### Your assignment
Each line below needs to be duplicated without alteration.

### Material for this exercise
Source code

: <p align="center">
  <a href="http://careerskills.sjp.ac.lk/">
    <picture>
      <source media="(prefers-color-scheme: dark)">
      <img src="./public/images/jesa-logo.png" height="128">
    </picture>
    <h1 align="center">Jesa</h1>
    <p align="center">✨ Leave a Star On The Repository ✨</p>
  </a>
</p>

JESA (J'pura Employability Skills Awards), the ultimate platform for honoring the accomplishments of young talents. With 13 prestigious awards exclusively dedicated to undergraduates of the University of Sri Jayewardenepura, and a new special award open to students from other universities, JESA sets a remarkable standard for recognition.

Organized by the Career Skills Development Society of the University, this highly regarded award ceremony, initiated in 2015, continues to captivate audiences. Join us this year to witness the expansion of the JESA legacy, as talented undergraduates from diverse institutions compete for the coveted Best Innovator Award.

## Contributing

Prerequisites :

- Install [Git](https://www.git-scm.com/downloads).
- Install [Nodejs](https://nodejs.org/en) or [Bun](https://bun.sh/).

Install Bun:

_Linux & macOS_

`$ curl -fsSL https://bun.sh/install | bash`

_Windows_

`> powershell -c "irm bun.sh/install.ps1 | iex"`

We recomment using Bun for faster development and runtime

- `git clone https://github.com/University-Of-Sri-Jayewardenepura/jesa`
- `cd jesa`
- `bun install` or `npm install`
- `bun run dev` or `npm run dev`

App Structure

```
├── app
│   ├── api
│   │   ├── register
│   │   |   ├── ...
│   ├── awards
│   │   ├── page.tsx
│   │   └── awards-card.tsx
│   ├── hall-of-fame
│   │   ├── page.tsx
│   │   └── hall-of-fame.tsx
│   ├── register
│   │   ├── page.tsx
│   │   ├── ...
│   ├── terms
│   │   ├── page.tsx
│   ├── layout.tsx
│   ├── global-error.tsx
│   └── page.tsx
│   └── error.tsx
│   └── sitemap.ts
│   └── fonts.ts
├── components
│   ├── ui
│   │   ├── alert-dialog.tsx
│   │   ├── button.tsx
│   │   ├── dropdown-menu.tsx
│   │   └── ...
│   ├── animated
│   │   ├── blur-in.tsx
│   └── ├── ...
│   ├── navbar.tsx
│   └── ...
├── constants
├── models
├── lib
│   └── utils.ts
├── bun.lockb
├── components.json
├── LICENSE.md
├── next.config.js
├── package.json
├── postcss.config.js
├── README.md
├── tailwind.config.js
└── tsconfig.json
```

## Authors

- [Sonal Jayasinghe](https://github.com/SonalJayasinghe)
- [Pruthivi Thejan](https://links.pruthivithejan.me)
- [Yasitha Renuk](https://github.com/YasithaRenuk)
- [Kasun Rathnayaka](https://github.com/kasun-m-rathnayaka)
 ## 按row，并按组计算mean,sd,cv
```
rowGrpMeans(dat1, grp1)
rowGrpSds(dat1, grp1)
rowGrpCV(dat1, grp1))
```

### Result for this exercise
Source code

: <p align="center">
  <a href="http://careerskills.sjp.ac.lk/">
    <picture>
      <source media="(prefers-color-scheme: dark)">
      <img src="./public/images/jesa-logo.png" height="128">
    </picture>
    <h1 align="center">Jesa</h1>
    <p align="center">✨ Leave a Star On The Repository ✨</p>
  </a>
</p>

JESA (J'pura Employability Skills Awards), the ultimate platform for honoring the accomplishments of young talents. With 13 prestigious awards exclusively dedicated to undergraduates of the University of Sri Jayewardenepura, and a new special award open to students from other universities, JESA sets a remarkable standard for recognition.

Organized by the Career Skills Development Society of the University, this highly regarded award ceremony, initiated in 2015, continues to captivate audiences. Join us this year to witness the expansion of the JESA legacy, as talented undergraduates from diverse institutions compete for the coveted Best Innovator Award.

## Contributing

Prerequisites :

- Install [Git](https://www.git-scm.com/downloads).
- Install [Nodejs](https://nodejs.org/en) or [Bun](https://bun.sh/).

Install Bun:

_Linux & macOS_

`$ curl -fsSL https://bun.sh/install | bash`

_Windows_

`> powershell -c "irm bun.sh/install.ps1 | iex"`

We recomment using Bun for faster development and runtime

- `git clone https://github.com/University-Of-Sri-Jayewardenepura/jesa`
- `cd jesa`
- `bun install` or `npm install`
- `bun run dev` or `npm run dev`

App Structure

```
├── app
│   ├── api
│   │   ├── register
│   │   |   ├── ...
│   ├── awards
│   │   ├── page.tsx
│   │   └── awards-card.tsx
│   ├── hall-of-fame
│   │   ├── page.tsx
│   │   └── hall-of-fame.tsx
│   ├── register
│   │   ├── page.tsx
│   │   ├── ...
│   ├── terms
│   │   ├── page.tsx
│   ├── layout.tsx
│   ├── global-error.tsx
│   └── page.tsx
│   └── error.tsx
│   └── sitemap.ts
│   └── fonts.ts
├── components
│   ├── ui
│   │   ├── alert-dialog.tsx
│   │   ├── button.tsx
│   │   ├── dropdown-menu.tsx
│   │   └── ...
│   ├── animated
│   │   ├── blur-in.tsx
│   └── ├── ...
│   ├── navbar.tsx
│   └── ...
├── constants
├── models
├── lib
│   └── utils.ts
├── bun.lockb
├── components.json
├── LICENSE.md
├── next.config.js
├── package.json
├── postcss.config.js
├── README.md
├── tailwind.config.js
└── tsconfig.json
```

## Authors

- [Sonal Jayasinghe](https://github.com/SonalJayasinghe)
- [Pruthivi Thejan](https://links.pruthivithejan.me)
- [Yasitha Renuk](https://github.com/YasithaRenuk)
- [Kasun Rathnayaka](https://github.com/kasun-m-rathnayaka)
 ## 按row，并按组计算mean,sd,cv
```
rowGrpMeans(dat1, grp1)
rowGrpSds(dat1, grp1)
rowGrpCV(dat1, grp1))
```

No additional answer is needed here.